» **TO DO**: Go through the listing below and show each line that has the word "negras".

» **DATA UNDER STUDY**:
== == ==
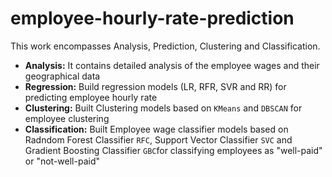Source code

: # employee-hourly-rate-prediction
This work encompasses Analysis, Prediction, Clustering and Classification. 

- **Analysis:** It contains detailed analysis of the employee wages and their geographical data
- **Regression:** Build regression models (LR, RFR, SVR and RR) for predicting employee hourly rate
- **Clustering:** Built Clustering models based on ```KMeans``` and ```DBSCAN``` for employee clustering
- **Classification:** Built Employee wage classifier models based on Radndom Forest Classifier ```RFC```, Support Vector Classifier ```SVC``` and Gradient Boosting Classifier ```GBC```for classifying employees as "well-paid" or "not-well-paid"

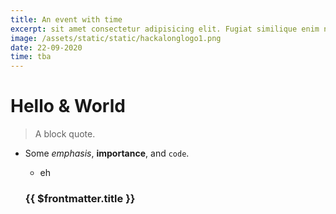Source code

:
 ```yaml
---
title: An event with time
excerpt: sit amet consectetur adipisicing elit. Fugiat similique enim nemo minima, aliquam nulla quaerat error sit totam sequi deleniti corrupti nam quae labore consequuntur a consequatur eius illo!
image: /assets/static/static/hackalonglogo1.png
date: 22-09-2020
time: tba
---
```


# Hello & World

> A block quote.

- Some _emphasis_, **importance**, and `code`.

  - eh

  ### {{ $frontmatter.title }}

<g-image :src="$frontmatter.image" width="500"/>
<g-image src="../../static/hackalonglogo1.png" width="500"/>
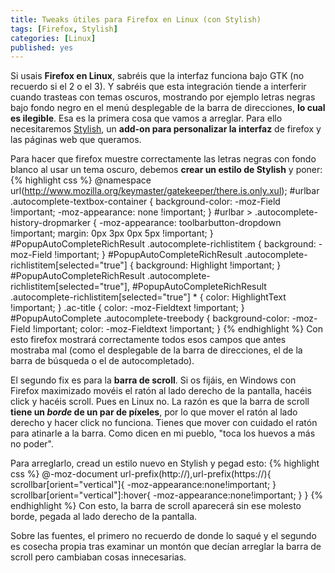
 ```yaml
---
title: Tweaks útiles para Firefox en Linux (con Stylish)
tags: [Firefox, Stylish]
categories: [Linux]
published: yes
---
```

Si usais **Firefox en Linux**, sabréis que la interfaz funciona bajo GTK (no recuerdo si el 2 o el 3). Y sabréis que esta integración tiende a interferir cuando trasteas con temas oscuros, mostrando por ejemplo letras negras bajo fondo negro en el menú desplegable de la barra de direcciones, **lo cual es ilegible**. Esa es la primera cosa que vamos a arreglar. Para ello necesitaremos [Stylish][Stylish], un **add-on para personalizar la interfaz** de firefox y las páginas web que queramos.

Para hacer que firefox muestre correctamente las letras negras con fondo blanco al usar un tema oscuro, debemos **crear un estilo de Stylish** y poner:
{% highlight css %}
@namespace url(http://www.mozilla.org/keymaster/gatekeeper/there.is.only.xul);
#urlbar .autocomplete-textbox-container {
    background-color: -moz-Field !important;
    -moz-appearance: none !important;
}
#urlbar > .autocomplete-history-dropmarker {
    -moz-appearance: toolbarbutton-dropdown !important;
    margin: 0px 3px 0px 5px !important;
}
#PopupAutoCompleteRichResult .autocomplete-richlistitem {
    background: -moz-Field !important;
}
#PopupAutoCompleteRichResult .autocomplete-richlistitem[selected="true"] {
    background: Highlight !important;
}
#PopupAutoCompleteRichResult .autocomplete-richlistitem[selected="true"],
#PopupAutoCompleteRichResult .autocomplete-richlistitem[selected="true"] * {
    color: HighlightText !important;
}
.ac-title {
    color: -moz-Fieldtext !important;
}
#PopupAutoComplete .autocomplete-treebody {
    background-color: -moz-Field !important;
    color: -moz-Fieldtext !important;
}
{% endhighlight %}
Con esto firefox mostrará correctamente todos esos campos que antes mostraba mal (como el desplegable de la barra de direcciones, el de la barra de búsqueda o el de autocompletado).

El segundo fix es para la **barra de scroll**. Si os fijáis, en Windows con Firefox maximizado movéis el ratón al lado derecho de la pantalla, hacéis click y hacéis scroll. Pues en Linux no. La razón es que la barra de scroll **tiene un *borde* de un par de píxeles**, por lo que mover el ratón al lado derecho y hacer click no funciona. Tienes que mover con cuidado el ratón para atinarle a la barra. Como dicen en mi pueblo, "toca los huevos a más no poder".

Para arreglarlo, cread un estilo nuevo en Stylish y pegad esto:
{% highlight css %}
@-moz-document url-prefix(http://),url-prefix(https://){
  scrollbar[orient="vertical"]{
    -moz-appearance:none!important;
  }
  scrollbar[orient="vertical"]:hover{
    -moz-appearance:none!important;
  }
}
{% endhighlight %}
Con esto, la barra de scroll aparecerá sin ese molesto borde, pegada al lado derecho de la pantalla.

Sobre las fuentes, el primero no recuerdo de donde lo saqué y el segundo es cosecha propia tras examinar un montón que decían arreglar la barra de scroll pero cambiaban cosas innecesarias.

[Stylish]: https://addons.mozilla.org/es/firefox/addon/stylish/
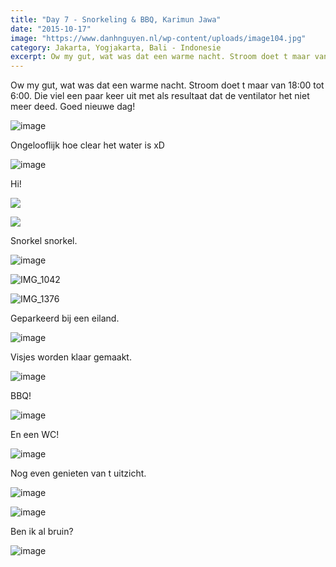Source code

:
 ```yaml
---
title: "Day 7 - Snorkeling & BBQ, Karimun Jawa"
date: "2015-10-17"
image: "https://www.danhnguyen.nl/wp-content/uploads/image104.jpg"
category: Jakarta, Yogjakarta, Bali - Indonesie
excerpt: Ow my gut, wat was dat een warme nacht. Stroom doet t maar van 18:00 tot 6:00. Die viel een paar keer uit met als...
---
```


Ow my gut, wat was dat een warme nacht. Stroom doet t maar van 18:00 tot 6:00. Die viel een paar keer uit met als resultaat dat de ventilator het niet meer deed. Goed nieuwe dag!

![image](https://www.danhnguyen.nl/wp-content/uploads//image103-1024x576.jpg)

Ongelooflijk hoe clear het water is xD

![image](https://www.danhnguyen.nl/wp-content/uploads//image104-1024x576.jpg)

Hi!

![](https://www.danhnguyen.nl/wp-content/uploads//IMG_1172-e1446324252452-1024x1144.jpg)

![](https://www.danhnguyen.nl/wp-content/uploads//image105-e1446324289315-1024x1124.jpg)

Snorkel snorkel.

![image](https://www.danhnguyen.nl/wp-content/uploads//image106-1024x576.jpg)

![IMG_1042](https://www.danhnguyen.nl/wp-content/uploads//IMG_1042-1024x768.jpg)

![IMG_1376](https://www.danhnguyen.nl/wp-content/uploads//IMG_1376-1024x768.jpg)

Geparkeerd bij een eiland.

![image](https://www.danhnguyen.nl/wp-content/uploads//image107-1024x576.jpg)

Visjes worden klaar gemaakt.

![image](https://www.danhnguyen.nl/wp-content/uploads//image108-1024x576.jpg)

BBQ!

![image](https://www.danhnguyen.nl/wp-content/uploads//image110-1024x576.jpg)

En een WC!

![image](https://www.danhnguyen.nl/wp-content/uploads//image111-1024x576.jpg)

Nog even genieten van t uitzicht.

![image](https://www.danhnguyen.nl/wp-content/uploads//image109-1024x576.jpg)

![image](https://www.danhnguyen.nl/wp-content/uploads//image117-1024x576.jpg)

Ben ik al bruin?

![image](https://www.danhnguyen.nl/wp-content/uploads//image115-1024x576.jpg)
== == ==
» **OUTPUT OF THE TASK**:
Si usais **Firefox en Linux**, sabréis que la interfaz funciona bajo GTK (no recuerdo si el 2 o el 3). Y sabréis que esta integración tiende a interferir cuando trasteas con temas oscuros, mostrando por ejemplo letras negras bajo fondo negro en el menú desplegable de la barra de direcciones, **lo cual es ilegible**. Esa es la primera cosa que vamos a arreglar. Para ello necesitaremos [Stylish][Stylish], un **add-on para personalizar la interfaz** de firefox y las páginas web que queramos.
Para hacer que firefox muestre correctamente las letras negras con fondo blanco al usar un tema oscuro, debemos **crear un estilo de Stylish** y poner:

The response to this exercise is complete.